* Brief
The records below must be transcribed exactly.

Entries taken from a collection:
-=-=-

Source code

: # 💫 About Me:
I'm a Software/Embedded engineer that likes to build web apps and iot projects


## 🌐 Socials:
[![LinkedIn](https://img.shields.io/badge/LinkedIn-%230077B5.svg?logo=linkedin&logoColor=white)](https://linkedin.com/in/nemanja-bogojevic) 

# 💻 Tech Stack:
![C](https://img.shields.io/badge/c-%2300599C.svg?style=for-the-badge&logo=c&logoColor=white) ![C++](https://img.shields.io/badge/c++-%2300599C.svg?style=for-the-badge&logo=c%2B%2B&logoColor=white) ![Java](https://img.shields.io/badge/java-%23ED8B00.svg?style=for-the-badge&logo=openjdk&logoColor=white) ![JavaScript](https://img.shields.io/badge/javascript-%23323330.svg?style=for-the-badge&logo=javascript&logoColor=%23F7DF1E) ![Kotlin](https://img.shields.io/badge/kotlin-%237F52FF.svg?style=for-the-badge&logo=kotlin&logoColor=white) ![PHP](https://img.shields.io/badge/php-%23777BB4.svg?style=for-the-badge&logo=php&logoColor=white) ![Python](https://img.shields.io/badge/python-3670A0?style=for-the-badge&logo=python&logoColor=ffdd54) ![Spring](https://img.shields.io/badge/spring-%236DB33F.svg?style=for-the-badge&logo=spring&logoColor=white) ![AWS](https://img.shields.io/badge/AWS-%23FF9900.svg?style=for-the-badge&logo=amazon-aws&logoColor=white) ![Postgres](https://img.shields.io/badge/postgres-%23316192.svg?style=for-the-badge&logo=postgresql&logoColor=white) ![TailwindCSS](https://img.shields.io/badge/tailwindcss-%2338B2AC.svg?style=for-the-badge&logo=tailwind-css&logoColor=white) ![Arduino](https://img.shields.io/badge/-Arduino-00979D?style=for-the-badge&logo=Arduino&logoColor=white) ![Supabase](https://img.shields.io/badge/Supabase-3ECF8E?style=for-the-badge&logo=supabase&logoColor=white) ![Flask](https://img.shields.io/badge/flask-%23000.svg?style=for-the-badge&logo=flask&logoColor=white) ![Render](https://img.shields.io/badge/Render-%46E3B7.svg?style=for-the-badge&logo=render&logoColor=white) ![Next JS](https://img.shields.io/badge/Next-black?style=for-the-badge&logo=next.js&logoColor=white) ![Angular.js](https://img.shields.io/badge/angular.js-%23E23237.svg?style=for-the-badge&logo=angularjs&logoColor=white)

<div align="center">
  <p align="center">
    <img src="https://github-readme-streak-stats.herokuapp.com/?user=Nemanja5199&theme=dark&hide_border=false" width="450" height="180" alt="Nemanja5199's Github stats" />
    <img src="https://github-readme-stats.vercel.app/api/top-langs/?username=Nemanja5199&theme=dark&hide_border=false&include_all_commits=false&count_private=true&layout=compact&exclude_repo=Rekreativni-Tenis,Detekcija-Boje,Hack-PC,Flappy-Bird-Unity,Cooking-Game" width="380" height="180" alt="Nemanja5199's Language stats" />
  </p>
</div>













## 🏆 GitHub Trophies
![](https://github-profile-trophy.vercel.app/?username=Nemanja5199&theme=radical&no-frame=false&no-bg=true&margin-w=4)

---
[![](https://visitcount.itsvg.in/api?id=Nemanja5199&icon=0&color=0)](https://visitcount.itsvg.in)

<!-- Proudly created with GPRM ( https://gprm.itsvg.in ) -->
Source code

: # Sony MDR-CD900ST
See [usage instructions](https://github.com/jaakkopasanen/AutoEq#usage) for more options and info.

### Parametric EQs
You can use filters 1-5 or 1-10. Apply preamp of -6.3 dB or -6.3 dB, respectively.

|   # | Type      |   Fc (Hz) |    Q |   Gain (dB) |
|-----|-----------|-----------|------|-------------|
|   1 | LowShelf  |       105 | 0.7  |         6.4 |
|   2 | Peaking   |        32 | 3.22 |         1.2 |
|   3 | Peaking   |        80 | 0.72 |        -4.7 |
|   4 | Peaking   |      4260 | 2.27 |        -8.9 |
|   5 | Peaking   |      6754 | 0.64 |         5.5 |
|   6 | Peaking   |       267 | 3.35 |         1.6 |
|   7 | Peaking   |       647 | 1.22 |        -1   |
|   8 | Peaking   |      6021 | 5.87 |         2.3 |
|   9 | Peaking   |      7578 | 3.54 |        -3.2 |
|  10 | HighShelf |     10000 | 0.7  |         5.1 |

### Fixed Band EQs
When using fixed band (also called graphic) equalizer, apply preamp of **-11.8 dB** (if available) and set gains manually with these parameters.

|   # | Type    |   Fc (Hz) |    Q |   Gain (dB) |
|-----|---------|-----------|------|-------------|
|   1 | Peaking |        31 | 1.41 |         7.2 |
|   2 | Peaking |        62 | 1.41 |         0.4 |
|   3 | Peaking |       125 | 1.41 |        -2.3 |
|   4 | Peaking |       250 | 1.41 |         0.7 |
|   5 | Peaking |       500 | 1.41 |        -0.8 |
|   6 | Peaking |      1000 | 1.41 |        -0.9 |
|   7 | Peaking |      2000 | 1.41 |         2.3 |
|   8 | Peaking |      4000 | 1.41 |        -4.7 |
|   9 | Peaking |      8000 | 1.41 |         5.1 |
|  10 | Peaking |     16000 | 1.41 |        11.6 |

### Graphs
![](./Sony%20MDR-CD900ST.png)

-=-=-

* Result of the task
Source code

: # 💫 About Me:
I'm a Software/Embedded engineer that likes to build web apps and iot projects


## 🌐 Socials:
[![LinkedIn](https://img.shields.io/badge/LinkedIn-%230077B5.svg?logo=linkedin&logoColor=white)](https://linkedin.com/in/nemanja-bogojevic) 

# 💻 Tech Stack:
![C](https://img.shields.io/badge/c-%2300599C.svg?style=for-the-badge&logo=c&logoColor=white) ![C++](https://img.shields.io/badge/c++-%2300599C.svg?style=for-the-badge&logo=c%2B%2B&logoColor=white) ![Java](https://img.shields.io/badge/java-%23ED8B00.svg?style=for-the-badge&logo=openjdk&logoColor=white) ![JavaScript](https://img.shields.io/badge/javascript-%23323330.svg?style=for-the-badge&logo=javascript&logoColor=%23F7DF1E) ![Kotlin](https://img.shields.io/badge/kotlin-%237F52FF.svg?style=for-the-badge&logo=kotlin&logoColor=white) ![PHP](https://img.shields.io/badge/php-%23777BB4.svg?style=for-the-badge&logo=php&logoColor=white) ![Python](https://img.shields.io/badge/python-3670A0?style=for-the-badge&logo=python&logoColor=ffdd54) ![Spring](https://img.shields.io/badge/spring-%236DB33F.svg?style=for-the-badge&logo=spring&logoColor=white) ![AWS](https://img.shields.io/badge/AWS-%23FF9900.svg?style=for-the-badge&logo=amazon-aws&logoColor=white) ![Postgres](https://img.shields.io/badge/postgres-%23316192.svg?style=for-the-badge&logo=postgresql&logoColor=white) ![TailwindCSS](https://img.shields.io/badge/tailwindcss-%2338B2AC.svg?style=for-the-badge&logo=tailwind-css&logoColor=white) ![Arduino](https://img.shields.io/badge/-Arduino-00979D?style=for-the-badge&logo=Arduino&logoColor=white) ![Supabase](https://img.shields.io/badge/Supabase-3ECF8E?style=for-the-badge&logo=supabase&logoColor=white) ![Flask](https://img.shields.io/badge/flask-%23000.svg?style=for-the-badge&logo=flask&logoColor=white) ![Render](https://img.shields.io/badge/Render-%46E3B7.svg?style=for-the-badge&logo=render&logoColor=white) ![Next JS](https://img.shields.io/badge/Next-black?style=for-the-badge&logo=next.js&logoColor=white) ![Angular.js](https://img.shields.io/badge/angular.js-%23E23237.svg?style=for-the-badge&logo=angularjs&logoColor=white)

<div align="center">
  <p align="center">
    <img src="https://github-readme-streak-stats.herokuapp.com/?user=Nemanja5199&theme=dark&hide_border=false" width="450" height="180" alt="Nemanja5199's Github stats" />
    <img src="https://github-readme-stats.vercel.app/api/top-langs/?username=Nemanja5199&theme=dark&hide_border=false&include_all_commits=false&count_private=true&layout=compact&exclude_repo=Rekreativni-Tenis,Detekcija-Boje,Hack-PC,Flappy-Bird-Unity,Cooking-Game" width="380" height="180" alt="Nemanja5199's Language stats" />
  </p>
</div>













## 🏆 GitHub Trophies
![](https://github-profile-trophy.vercel.app/?username=Nemanja5199&theme=radical&no-frame=false&no-bg=true&margin-w=4)

---
[![](https://visitcount.itsvg.in/api?id=Nemanja5199&icon=0&color=0)](https://visitcount.itsvg.in)

<!-- Proudly created with GPRM ( https://gprm.itsvg.in ) -->
Source code

: # Sony MDR-CD900ST
See [usage instructions](https://github.com/jaakkopasanen/AutoEq#usage) for more options and info.

### Parametric EQs
You can use filters 1-5 or 1-10. Apply preamp of -6.3 dB or -6.3 dB, respectively.

|   # | Type      |   Fc (Hz) |    Q |   Gain (dB) |
|-----|-----------|-----------|------|-------------|
|   1 | LowShelf  |       105 | 0.7  |         6.4 |
|   2 | Peaking   |        32 | 3.22 |         1.2 |
|   3 | Peaking   |        80 | 0.72 |        -4.7 |
|   4 | Peaking   |      4260 | 2.27 |        -8.9 |
|   5 | Peaking   |      6754 | 0.64 |         5.5 |
|   6 | Peaking   |       267 | 3.35 |         1.6 |
|   7 | Peaking   |       647 | 1.22 |        -1   |
|   8 | Peaking   |      6021 | 5.87 |         2.3 |
|   9 | Peaking   |      7578 | 3.54 |        -3.2 |
|  10 | HighShelf |     10000 | 0.7  |         5.1 |

### Fixed Band EQs
When using fixed band (also called graphic) equalizer, apply preamp of **-11.8 dB** (if available) and set gains manually with these parameters.

|   # | Type    |   Fc (Hz) |    Q |   Gain (dB) |
|-----|---------|-----------|------|-------------|
|   1 | Peaking |        31 | 1.41 |         7.2 |
|   2 | Peaking |        62 | 1.41 |         0.4 |
|   3 | Peaking |       125 | 1.41 |        -2.3 |
|   4 | Peaking |       250 | 1.41 |         0.7 |
|   5 | Peaking |       500 | 1.41 |        -0.8 |
|   6 | Peaking |      1000 | 1.41 |        -0.9 |
|   7 | Peaking |      2000 | 1.41 |         2.3 |
|   8 | Peaking |      4000 | 1.41 |        -4.7 |
|   9 | Peaking |      8000 | 1.41 |         5.1 |
|  10 | Peaking |     16000 | 1.41 |        11.6 |

### Graphs
![](./Sony%20MDR-CD900ST.png)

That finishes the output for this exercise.